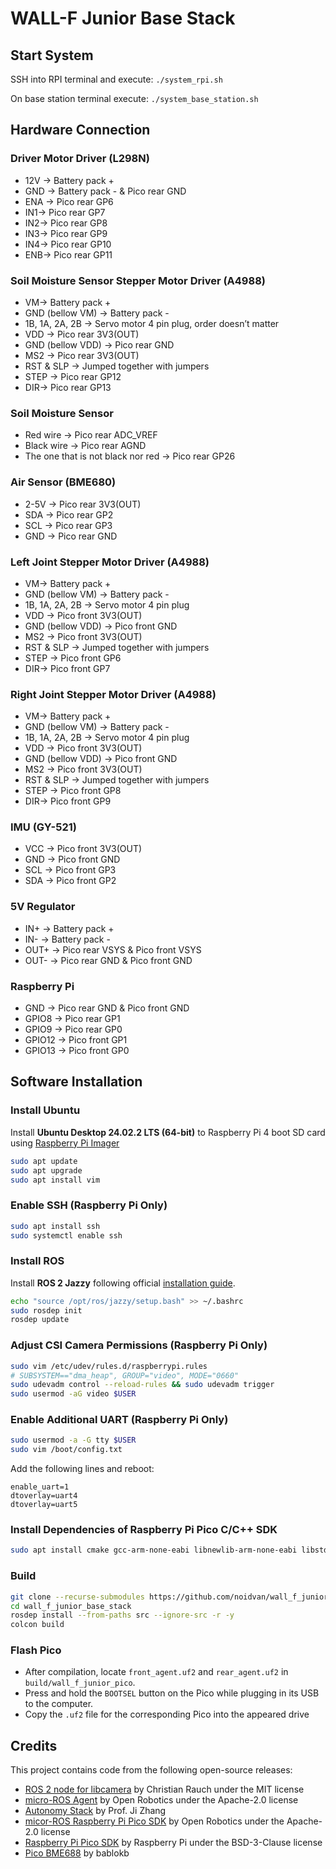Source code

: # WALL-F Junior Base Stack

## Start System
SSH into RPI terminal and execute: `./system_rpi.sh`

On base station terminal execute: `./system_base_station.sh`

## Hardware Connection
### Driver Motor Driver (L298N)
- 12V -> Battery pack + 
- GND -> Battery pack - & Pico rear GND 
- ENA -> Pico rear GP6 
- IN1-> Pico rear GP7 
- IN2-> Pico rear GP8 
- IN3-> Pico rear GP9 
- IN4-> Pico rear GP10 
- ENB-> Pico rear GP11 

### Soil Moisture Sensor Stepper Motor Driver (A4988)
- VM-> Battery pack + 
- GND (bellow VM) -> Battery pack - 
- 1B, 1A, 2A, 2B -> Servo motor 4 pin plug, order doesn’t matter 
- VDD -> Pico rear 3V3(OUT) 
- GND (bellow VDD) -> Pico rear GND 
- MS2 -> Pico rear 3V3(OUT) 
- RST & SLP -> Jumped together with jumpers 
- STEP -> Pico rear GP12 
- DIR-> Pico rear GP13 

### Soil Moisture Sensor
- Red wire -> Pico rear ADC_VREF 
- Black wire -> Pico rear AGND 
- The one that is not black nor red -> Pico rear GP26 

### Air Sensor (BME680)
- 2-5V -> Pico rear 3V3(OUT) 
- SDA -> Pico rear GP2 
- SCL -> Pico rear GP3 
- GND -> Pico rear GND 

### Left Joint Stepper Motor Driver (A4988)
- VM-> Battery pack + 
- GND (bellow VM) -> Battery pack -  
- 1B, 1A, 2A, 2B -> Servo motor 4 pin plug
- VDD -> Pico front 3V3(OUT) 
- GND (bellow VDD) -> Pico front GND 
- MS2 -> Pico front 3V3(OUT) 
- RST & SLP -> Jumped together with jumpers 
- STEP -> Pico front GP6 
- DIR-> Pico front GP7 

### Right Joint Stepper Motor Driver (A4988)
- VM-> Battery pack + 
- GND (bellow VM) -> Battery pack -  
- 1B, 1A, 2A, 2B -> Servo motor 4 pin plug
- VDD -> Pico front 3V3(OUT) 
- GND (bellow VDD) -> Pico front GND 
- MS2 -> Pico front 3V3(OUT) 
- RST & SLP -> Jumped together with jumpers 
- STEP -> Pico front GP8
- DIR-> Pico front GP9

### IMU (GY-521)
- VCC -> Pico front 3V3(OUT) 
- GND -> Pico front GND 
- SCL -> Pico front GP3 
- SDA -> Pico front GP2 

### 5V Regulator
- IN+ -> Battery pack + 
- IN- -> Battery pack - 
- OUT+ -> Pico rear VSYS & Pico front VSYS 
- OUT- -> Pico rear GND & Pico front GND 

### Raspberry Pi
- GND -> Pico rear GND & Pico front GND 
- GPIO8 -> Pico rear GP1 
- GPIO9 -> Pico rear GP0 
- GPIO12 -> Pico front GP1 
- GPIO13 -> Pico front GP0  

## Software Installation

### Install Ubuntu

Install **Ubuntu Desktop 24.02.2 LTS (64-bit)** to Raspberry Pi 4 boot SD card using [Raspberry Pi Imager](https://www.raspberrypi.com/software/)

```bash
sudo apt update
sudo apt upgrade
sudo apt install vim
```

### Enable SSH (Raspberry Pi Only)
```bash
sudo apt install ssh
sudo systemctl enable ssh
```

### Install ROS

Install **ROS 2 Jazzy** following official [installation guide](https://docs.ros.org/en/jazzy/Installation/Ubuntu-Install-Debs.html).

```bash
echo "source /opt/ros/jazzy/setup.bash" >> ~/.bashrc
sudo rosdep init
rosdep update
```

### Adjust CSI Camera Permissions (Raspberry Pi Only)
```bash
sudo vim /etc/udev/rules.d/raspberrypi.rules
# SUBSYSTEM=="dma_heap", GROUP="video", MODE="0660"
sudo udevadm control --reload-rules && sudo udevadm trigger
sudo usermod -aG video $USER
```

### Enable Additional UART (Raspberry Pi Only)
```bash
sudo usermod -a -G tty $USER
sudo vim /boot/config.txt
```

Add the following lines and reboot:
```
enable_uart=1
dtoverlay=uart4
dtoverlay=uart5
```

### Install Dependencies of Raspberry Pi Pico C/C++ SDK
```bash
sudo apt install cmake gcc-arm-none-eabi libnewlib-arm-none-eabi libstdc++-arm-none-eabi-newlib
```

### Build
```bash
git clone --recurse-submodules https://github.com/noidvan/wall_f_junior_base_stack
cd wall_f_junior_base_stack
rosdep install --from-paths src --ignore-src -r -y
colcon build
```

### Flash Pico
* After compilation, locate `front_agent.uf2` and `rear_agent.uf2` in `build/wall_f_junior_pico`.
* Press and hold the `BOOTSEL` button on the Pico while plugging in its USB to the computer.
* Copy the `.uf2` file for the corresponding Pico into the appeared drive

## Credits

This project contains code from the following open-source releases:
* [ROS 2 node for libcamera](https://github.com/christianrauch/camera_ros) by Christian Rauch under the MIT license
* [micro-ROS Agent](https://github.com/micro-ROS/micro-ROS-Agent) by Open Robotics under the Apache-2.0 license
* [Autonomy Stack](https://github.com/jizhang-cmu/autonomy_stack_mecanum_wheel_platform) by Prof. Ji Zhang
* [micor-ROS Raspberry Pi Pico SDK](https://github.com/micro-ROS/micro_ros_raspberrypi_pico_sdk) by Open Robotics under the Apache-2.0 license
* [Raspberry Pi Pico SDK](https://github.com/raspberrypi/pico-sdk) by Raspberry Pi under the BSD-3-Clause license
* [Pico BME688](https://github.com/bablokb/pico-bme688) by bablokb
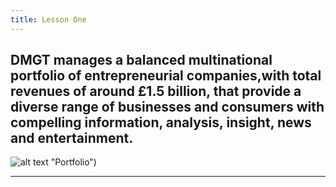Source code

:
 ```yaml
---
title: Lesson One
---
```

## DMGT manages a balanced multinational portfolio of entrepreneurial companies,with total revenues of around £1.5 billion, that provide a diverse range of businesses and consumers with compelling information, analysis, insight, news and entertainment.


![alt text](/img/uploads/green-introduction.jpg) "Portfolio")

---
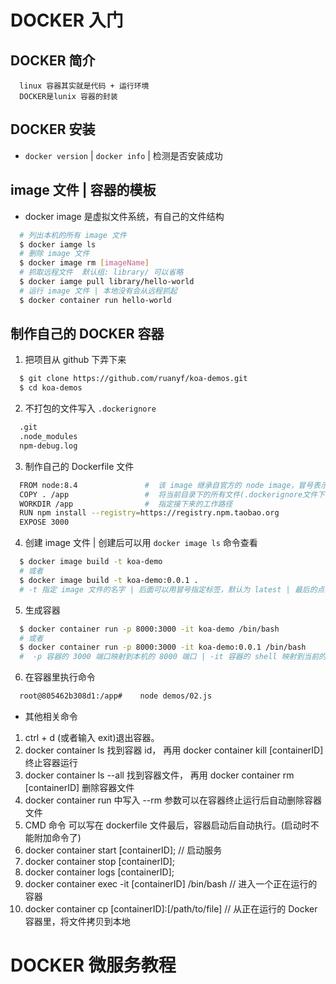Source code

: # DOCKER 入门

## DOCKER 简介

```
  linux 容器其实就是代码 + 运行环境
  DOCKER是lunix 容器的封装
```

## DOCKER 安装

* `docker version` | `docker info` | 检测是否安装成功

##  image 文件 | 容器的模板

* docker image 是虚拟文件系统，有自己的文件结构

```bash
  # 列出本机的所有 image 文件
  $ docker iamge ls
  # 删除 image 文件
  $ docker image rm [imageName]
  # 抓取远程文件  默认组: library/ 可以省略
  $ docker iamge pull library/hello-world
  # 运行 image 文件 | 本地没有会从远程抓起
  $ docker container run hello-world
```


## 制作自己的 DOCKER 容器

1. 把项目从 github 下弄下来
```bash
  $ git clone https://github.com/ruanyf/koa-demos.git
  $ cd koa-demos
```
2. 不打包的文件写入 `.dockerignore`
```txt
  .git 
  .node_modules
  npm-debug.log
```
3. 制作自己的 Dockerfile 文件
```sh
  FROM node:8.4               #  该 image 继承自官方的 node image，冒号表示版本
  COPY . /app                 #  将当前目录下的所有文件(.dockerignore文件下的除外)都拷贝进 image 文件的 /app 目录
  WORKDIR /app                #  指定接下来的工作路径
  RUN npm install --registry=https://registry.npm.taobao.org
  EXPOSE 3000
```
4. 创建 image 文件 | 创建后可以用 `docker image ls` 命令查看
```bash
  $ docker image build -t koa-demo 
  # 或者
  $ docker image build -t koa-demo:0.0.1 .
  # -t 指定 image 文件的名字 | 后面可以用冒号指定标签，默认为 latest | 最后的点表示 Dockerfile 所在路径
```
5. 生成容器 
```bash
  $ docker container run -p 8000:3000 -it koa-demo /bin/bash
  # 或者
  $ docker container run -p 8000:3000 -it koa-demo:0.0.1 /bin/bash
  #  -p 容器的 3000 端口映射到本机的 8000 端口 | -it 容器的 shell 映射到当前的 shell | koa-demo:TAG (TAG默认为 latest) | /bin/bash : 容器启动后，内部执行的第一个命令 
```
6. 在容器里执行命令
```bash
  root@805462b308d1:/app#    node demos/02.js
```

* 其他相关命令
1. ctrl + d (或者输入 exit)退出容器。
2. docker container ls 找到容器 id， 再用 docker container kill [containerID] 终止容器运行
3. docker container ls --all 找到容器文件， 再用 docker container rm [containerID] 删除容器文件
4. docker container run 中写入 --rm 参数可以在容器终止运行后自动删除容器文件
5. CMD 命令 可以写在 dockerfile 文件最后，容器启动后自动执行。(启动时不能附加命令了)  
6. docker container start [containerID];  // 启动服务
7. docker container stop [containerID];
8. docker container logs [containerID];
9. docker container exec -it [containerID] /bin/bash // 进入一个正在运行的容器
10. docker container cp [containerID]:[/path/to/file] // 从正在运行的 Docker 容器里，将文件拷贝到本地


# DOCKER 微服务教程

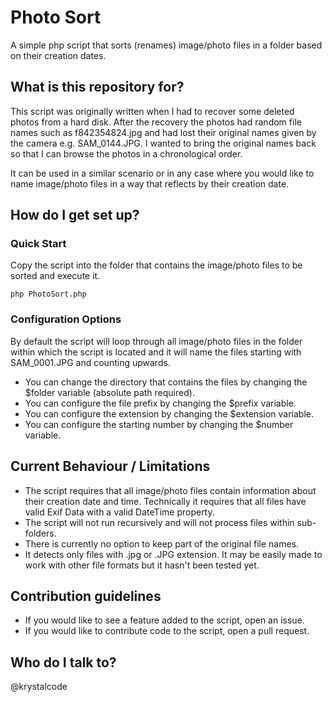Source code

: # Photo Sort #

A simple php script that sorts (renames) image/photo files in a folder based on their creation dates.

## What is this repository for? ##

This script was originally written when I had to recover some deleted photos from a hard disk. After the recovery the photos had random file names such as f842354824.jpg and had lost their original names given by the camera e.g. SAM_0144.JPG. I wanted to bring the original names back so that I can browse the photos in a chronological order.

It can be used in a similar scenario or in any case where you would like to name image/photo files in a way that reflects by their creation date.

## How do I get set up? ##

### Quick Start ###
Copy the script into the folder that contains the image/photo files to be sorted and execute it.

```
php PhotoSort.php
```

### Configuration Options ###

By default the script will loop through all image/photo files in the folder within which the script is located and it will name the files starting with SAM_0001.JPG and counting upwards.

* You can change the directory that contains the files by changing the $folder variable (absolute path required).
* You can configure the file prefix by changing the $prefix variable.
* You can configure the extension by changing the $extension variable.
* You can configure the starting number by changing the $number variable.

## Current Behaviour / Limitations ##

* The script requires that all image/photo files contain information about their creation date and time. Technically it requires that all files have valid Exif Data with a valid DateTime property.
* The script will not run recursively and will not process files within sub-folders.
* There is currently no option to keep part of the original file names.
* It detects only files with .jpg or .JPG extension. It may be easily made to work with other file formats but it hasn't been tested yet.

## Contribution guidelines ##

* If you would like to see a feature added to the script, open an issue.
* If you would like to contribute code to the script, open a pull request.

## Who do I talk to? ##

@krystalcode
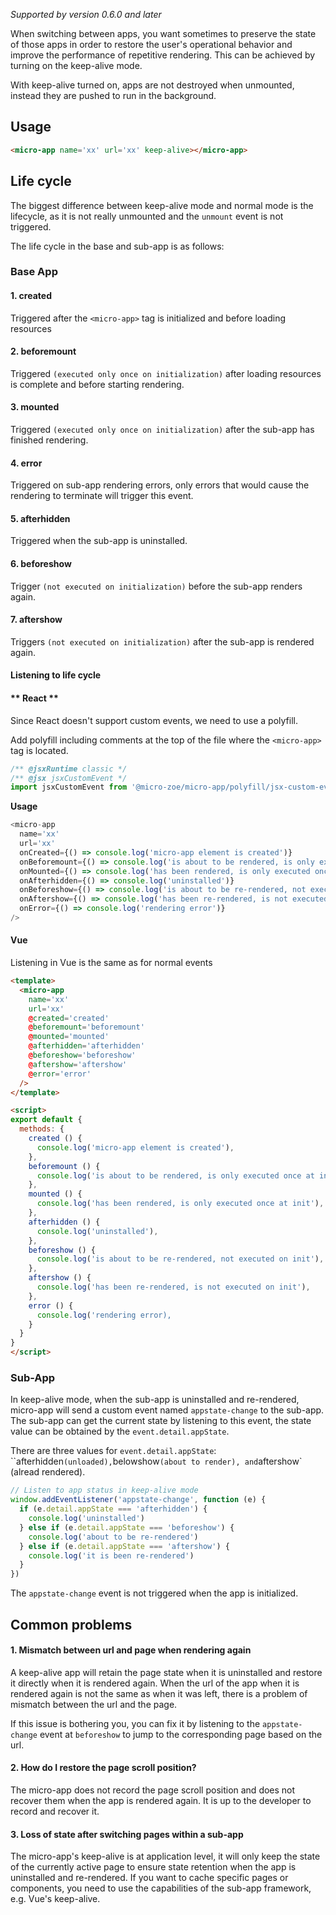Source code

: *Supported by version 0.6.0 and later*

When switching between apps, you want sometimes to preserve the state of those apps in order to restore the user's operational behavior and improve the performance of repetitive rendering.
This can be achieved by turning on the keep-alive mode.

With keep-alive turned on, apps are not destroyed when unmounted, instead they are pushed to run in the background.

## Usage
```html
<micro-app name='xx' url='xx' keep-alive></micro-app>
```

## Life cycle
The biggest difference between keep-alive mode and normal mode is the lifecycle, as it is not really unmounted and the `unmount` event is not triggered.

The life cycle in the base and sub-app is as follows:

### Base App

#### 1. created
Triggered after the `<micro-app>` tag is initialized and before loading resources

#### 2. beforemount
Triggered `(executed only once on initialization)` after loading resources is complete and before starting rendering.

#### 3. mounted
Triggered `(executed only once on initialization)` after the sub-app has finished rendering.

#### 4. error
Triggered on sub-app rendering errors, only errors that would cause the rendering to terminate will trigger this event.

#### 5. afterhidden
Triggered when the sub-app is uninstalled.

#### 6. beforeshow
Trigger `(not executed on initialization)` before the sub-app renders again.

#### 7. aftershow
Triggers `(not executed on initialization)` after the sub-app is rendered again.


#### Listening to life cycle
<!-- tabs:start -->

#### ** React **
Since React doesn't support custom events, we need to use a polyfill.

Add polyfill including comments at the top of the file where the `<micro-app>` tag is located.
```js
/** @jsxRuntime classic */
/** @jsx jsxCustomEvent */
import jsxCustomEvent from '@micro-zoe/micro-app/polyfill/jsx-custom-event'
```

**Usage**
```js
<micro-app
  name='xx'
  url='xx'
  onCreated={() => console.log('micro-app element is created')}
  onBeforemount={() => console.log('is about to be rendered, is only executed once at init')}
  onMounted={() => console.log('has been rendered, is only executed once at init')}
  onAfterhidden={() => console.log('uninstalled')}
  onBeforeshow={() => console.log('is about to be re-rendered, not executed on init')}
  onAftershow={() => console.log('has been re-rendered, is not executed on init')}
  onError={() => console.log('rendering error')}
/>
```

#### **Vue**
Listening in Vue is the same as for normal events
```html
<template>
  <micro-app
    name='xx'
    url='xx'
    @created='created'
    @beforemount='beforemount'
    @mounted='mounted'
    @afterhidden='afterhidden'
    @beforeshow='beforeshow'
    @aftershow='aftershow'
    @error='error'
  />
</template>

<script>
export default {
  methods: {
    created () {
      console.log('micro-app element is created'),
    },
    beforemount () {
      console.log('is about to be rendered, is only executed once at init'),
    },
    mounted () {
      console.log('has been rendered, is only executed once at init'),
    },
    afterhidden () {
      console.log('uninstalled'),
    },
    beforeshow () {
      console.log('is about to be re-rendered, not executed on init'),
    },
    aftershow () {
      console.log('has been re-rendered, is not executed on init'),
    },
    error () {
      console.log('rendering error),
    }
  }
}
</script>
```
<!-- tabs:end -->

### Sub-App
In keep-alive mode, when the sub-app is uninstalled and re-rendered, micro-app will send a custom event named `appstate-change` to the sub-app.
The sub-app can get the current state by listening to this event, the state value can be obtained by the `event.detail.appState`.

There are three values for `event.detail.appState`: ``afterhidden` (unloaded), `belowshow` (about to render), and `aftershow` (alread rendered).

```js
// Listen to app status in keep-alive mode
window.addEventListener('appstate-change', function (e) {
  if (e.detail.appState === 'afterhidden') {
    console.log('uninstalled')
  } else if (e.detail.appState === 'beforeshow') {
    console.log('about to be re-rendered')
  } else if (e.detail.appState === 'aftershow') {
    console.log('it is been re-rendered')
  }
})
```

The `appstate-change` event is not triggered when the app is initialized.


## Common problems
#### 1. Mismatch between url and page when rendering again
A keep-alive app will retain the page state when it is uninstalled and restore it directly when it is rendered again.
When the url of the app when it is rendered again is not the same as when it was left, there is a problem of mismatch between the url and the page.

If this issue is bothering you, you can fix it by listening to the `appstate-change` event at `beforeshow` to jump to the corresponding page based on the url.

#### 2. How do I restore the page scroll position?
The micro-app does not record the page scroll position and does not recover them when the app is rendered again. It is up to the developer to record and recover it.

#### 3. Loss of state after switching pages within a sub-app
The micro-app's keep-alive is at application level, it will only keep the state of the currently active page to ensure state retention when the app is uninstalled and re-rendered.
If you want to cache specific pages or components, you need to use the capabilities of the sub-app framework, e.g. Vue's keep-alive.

WORK ITEM -> The lines holding the word "events" are the answer. Pull them out of the records and copy them.

ANSWER SECTION ->
Since React doesn't support custom events, we need to use a polyfill.
Listening in Vue is the same as for normal events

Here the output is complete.